[Records from a data collection]
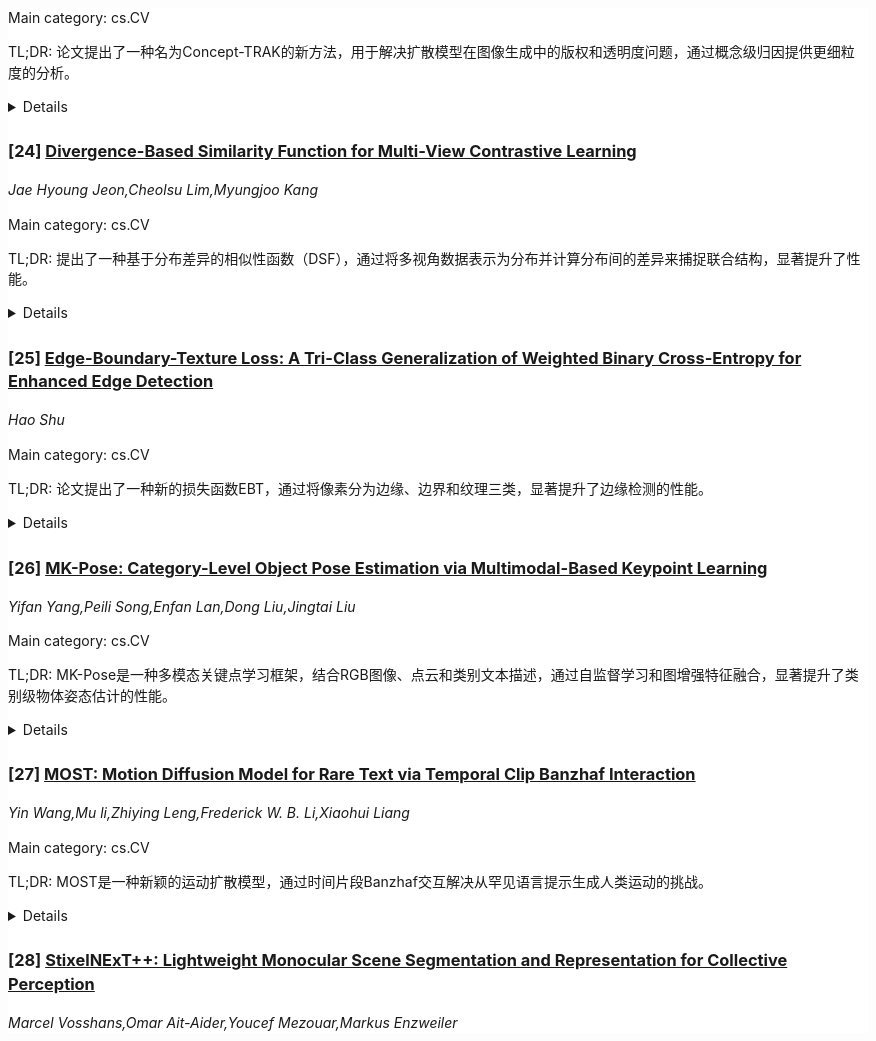 Main category: cs.CV

TL;DR: 论文提出了一种名为Concept-TRAK的新方法，用于解决扩散模型在图像生成中的版权和透明度问题，通过概念级归因提供更细粒度的分析。


<details><summary>Details</summary></details>


### [24] [Divergence-Based Similarity Function for Multi-View Contrastive Learning](https://arxiv.org/abs/2507.06560)
*Jae Hyoung Jeon,Cheolsu Lim,Myungjoo Kang*

Main category: cs.CV

TL;DR: 提出了一种基于分布差异的相似性函数（DSF），通过将多视角数据表示为分布并计算分布间的差异来捕捉联合结构，显著提升了性能。


<details><summary>Details</summary></details>


### [25] [Edge-Boundary-Texture Loss: A Tri-Class Generalization of Weighted Binary Cross-Entropy for Enhanced Edge Detection](https://arxiv.org/abs/2507.06569)
*Hao Shu*

Main category: cs.CV

TL;DR: 论文提出了一种新的损失函数EBT，通过将像素分为边缘、边界和纹理三类，显著提升了边缘检测的性能。


<details><summary>Details</summary></details>


### [26] [MK-Pose: Category-Level Object Pose Estimation via Multimodal-Based Keypoint Learning](https://arxiv.org/abs/2507.06662)
*Yifan Yang,Peili Song,Enfan Lan,Dong Liu,Jingtai Liu*

Main category: cs.CV

TL;DR: MK-Pose是一种多模态关键点学习框架，结合RGB图像、点云和类别文本描述，通过自监督学习和图增强特征融合，显著提升了类别级物体姿态估计的性能。


<details><summary>Details</summary></details>


### [27] [MOST: Motion Diffusion Model for Rare Text via Temporal Clip Banzhaf Interaction](https://arxiv.org/abs/2507.06590)
*Yin Wang,Mu li,Zhiying Leng,Frederick W. B. Li,Xiaohui Liang*

Main category: cs.CV

TL;DR: MOST是一种新颖的运动扩散模型，通过时间片段Banzhaf交互解决从罕见语言提示生成人类运动的挑战。


<details><summary>Details</summary></details>


### [28] [StixelNExT++: Lightweight Monocular Scene Segmentation and Representation for Collective Perception](https://arxiv.org/abs/2507.06687)
*Marcel Vosshans,Omar Ait-Aider,Youcef Mezouar,Markus Enzweiler*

→ Task requirements
Lines in the records above that carry the word "Based" are to be located and copied.

→ Your response
### [24] [Divergence-Based Similarity Function for Multi-View Contrastive Learning](https://arxiv.org/abs/2507.06560)
### [26] [MK-Pose: Category-Level Object Pose Estimation via Multimodal-Based Keypoint Learning](https://arxiv.org/abs/2507.06662)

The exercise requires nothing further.